Directions for this task:
For the material below, return exactly the lines starting at the line containing "concrete type. The" and ending at the line containing "MOId. | [optional]", both ends included, and no others.

Record set:
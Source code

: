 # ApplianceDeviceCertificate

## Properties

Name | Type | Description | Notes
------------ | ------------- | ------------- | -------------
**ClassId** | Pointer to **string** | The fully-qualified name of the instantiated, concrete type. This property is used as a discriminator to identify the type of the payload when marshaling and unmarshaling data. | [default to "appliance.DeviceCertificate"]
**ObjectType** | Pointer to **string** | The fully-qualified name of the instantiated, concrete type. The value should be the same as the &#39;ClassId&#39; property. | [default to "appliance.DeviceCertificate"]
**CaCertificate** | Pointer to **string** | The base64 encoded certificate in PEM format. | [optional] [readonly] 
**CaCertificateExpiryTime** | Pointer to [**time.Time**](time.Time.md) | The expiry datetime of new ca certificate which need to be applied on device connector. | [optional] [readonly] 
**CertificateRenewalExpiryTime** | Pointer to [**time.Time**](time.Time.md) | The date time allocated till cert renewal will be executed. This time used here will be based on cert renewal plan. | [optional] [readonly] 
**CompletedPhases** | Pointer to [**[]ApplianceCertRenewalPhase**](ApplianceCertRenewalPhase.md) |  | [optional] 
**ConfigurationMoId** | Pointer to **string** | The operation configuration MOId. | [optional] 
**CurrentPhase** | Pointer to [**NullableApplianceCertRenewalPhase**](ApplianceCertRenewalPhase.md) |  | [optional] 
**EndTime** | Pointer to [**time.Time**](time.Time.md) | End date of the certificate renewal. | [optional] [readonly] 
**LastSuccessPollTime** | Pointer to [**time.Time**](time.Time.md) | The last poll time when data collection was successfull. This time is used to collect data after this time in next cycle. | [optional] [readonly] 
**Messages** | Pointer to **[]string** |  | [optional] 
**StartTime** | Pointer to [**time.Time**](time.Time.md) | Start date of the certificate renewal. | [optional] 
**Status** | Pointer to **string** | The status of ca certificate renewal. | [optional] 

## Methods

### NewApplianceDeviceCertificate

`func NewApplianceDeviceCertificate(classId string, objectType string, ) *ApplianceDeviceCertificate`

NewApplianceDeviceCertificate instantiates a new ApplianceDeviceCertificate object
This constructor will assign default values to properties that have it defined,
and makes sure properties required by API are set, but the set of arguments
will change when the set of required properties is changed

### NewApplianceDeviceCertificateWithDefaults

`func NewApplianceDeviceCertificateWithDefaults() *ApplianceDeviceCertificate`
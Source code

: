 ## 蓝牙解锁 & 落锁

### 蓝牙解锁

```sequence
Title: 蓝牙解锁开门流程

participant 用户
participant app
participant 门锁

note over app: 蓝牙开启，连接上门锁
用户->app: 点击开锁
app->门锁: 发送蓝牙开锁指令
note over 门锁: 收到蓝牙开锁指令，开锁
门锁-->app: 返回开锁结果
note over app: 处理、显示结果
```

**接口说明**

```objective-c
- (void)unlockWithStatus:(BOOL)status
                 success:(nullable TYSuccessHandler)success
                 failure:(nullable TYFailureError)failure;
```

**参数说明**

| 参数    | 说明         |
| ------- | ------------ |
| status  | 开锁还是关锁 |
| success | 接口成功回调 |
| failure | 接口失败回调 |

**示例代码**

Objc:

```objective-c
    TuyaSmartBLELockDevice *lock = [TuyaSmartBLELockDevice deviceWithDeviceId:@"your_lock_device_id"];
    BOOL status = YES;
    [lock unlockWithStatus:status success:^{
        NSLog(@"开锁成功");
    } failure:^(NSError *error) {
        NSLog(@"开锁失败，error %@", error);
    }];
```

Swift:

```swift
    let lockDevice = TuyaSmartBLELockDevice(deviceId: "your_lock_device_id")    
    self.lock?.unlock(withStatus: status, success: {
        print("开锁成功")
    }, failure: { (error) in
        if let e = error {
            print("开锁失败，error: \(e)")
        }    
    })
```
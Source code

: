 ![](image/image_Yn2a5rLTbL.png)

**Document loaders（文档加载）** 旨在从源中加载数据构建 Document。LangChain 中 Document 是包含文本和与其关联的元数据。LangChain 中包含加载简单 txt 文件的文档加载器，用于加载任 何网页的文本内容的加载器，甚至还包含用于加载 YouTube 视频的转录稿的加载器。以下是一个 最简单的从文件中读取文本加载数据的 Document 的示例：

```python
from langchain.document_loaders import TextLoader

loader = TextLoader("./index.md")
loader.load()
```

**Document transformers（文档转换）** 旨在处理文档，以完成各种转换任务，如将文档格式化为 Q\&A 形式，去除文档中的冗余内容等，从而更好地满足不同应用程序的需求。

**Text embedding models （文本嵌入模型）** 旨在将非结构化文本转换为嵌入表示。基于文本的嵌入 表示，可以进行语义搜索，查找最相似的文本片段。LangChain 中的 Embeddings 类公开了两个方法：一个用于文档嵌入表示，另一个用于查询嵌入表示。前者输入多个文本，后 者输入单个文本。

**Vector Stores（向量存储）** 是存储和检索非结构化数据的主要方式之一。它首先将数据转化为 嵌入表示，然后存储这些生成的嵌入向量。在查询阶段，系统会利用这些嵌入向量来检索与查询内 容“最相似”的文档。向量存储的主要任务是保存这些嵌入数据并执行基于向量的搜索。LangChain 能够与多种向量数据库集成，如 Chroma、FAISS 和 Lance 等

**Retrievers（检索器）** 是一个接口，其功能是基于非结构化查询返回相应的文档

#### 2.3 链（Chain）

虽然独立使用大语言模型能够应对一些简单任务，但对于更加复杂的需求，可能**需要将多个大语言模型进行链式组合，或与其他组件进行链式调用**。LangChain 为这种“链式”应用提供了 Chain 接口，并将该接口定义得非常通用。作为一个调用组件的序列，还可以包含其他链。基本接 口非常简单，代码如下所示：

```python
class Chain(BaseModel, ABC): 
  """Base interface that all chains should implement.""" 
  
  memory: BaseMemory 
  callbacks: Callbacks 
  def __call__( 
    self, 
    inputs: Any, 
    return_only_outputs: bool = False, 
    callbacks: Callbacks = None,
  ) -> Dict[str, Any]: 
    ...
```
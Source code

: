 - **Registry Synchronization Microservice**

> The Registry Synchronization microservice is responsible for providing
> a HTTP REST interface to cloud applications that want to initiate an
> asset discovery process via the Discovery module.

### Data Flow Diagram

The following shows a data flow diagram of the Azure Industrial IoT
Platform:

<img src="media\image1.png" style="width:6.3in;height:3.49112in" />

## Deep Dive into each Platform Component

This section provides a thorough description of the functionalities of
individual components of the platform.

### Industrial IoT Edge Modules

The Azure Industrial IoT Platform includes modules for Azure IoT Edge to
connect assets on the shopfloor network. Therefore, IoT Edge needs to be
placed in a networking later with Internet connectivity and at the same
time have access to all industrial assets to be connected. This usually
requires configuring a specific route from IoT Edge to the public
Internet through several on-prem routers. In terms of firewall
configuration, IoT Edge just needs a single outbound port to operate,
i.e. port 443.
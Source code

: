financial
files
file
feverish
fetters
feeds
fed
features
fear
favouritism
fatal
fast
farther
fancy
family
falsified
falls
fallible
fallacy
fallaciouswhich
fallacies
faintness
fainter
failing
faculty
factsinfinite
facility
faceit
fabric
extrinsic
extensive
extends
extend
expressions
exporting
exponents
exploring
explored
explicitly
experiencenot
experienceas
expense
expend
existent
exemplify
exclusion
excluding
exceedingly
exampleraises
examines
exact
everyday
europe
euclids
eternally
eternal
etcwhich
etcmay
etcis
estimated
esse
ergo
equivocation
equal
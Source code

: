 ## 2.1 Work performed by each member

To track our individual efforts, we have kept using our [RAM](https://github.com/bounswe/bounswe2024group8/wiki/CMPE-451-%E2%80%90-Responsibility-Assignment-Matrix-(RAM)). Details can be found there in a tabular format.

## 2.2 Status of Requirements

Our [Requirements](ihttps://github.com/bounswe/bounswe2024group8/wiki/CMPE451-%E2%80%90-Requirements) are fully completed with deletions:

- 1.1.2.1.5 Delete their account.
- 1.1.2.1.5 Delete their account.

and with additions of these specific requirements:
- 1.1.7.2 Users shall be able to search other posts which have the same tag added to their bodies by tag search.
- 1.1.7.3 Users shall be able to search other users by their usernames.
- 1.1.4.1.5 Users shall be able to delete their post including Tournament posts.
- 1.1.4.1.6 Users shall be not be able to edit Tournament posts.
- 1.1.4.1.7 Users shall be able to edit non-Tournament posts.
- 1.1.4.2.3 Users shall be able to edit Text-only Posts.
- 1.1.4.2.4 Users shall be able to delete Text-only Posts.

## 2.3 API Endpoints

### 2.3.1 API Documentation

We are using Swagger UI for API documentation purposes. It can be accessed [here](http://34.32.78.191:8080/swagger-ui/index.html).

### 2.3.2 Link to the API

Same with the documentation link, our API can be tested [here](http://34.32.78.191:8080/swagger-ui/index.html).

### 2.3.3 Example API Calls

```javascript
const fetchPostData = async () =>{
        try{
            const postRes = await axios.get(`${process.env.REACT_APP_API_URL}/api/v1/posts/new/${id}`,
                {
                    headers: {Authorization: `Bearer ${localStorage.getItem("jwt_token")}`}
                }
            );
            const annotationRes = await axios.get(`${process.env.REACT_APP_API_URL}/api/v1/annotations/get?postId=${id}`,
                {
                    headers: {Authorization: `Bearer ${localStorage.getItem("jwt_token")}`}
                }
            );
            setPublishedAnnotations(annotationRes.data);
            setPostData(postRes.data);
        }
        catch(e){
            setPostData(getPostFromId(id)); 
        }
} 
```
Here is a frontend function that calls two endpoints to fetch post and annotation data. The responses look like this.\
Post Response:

Solution to the exercise:
**ObjectType** | Pointer to **string** | The fully-qualified name of the instantiated, concrete type. The value should be the same as the &#39;ClassId&#39; property. | [default to "appliance.DeviceCertificate"]
**CaCertificate** | Pointer to **string** | The base64 encoded certificate in PEM format. | [optional] [readonly] 
**CaCertificateExpiryTime** | Pointer to [**time.Time**](time.Time.md) | The expiry datetime of new ca certificate which need to be applied on device connector. | [optional] [readonly] 
**CertificateRenewalExpiryTime** | Pointer to [**time.Time**](time.Time.md) | The date time allocated till cert renewal will be executed. This time used here will be based on cert renewal plan. | [optional] [readonly] 
**CompletedPhases** | Pointer to [**[]ApplianceCertRenewalPhase**](ApplianceCertRenewalPhase.md) |  | [optional] 
**ConfigurationMoId** | Pointer to **string** | The operation configuration MOId. | [optional] 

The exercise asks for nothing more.